I've commented multiple times about hydraulic hybrids. I like them, relative to electric hybrids, because they have a very high power density. I like the acceleration that power brings. And 1,000 charge/discharge cycles is hard on batteries but pretty much a normal day for hydraulics.
The amount of energy stored in a hydraulic accumulator is based on the volume and the square of the pressure. Ergo, a 5k psi system has (5/3)^2, or approx. 2.7x, the energy content of a similar volume accumulator running at 3k psi. So, higher pressures should be embraced, as much as possible.

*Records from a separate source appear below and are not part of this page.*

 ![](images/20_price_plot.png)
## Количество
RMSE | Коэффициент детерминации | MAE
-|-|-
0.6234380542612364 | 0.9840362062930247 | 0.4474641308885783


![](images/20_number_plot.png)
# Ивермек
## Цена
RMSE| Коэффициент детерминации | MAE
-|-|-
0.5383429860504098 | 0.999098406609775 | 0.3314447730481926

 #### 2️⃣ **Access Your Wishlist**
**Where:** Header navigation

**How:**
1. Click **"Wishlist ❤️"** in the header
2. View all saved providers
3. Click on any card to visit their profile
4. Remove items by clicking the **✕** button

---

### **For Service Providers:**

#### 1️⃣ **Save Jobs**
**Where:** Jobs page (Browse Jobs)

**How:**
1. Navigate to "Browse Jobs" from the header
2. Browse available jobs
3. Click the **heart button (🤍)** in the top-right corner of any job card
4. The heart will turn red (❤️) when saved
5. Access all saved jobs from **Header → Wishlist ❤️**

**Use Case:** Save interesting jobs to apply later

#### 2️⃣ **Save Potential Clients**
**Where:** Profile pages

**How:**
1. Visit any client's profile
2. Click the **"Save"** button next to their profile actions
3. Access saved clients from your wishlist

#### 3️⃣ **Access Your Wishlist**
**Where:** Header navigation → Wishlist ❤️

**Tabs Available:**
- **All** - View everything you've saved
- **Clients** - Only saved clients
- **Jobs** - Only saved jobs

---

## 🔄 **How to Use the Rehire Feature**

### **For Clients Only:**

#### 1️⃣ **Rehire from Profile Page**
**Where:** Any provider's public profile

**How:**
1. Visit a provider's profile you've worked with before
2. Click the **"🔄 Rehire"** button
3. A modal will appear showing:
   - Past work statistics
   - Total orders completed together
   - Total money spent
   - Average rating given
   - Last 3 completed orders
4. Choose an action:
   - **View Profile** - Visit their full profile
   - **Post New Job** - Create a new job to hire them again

Power is the combination of pressure and fluid flow. If you're going to have a vehicle powered by hydraulics (as Karl and I had discussed, oh so long ago), you want maximum pressure and minimum flow (in much the same way that an electric vehicle tends to be more efficient if you use high voltage and minimal current). This means that, if you're going to have hydraulic accumulators buffering the surges in input/output, you probably want to keep the power train running at, say, 5k psi and have something resembling a Constant Speed Drive (in this case, a Constant Pressure Drive) modulating the accumulators' pressure up to/down from the system pressure. That way, the accumulators can vary in pressure up/down the scale. Since kinetic energy goes up with the square of speed and stored energy goes up with the square of pressure, a simple pressure gauge on the accumulators would give some idea of relative max speed achievable with current stored energy before the vehicle devolves into "gutless wonder" mode.
A device which would work well for the Constant Pressure Drive is known as a "hydristor," which is supposed to be a portmanteau of "hydraulic" and "transistor." It's a twin-chamber, variable geometry, vane-type hydraulic pump/motor. You can have hydraulic fluid of one pressure driving motor-style in one chamber and hydraulic fluid of a different pressure driven pump-style in the other chamber. Ergo, 5 gpm at 500 psi (from the accumulators) can produce approximately 1/2 gpm at 5k psi (not 100% efficient, but rumored to be pretty close). You can use the shaft in the middle of the whole thing as a mechanical power input/output or you can just do hydraulic power conversion and ignore the shaft. Unfortunately, the guy holding the patent on that has died and his patents are kinda up-in-the-air, at last check.
As a bare minimum, I'd like a compact vehicle with the transmission pulled and the main hydraulic pump/motor attached to the differential gearing. Use a small gasoline or diesel engine to provide "cruise power," with the engine driving the main hydraulic pump. Let the accumulators/CPD operate as a "L1 power cache" (referenced in one of my earlier Journal entries), so that the engine stays at a pretty steady throttle setting. It would throttle up/down, depending on demands and the current state of the accumulators (heavy demand and rapidly falling accumulator pressure = more throttle, etc.).
Eventually put an electric motor/generator and batteries into the mix. Obviously, electricity from the batteries can turn the electric motor, turning a hydraulic pump to drive the vehicle. Hydraulic pressure from the engine can turn the generator to charge the batteries or pressure from the electric motor can "roll start" the engine when needed. This would allow the batteries to function as a "L2 power cache." Eventually, add enough batteries that your typical daily drive uses no fuel but you still have the option if you need to travel further than usual.
The only remaining questions: how heavy (5k psi system would probably be lighter than 3k, as less fluid is needed) and how expensive?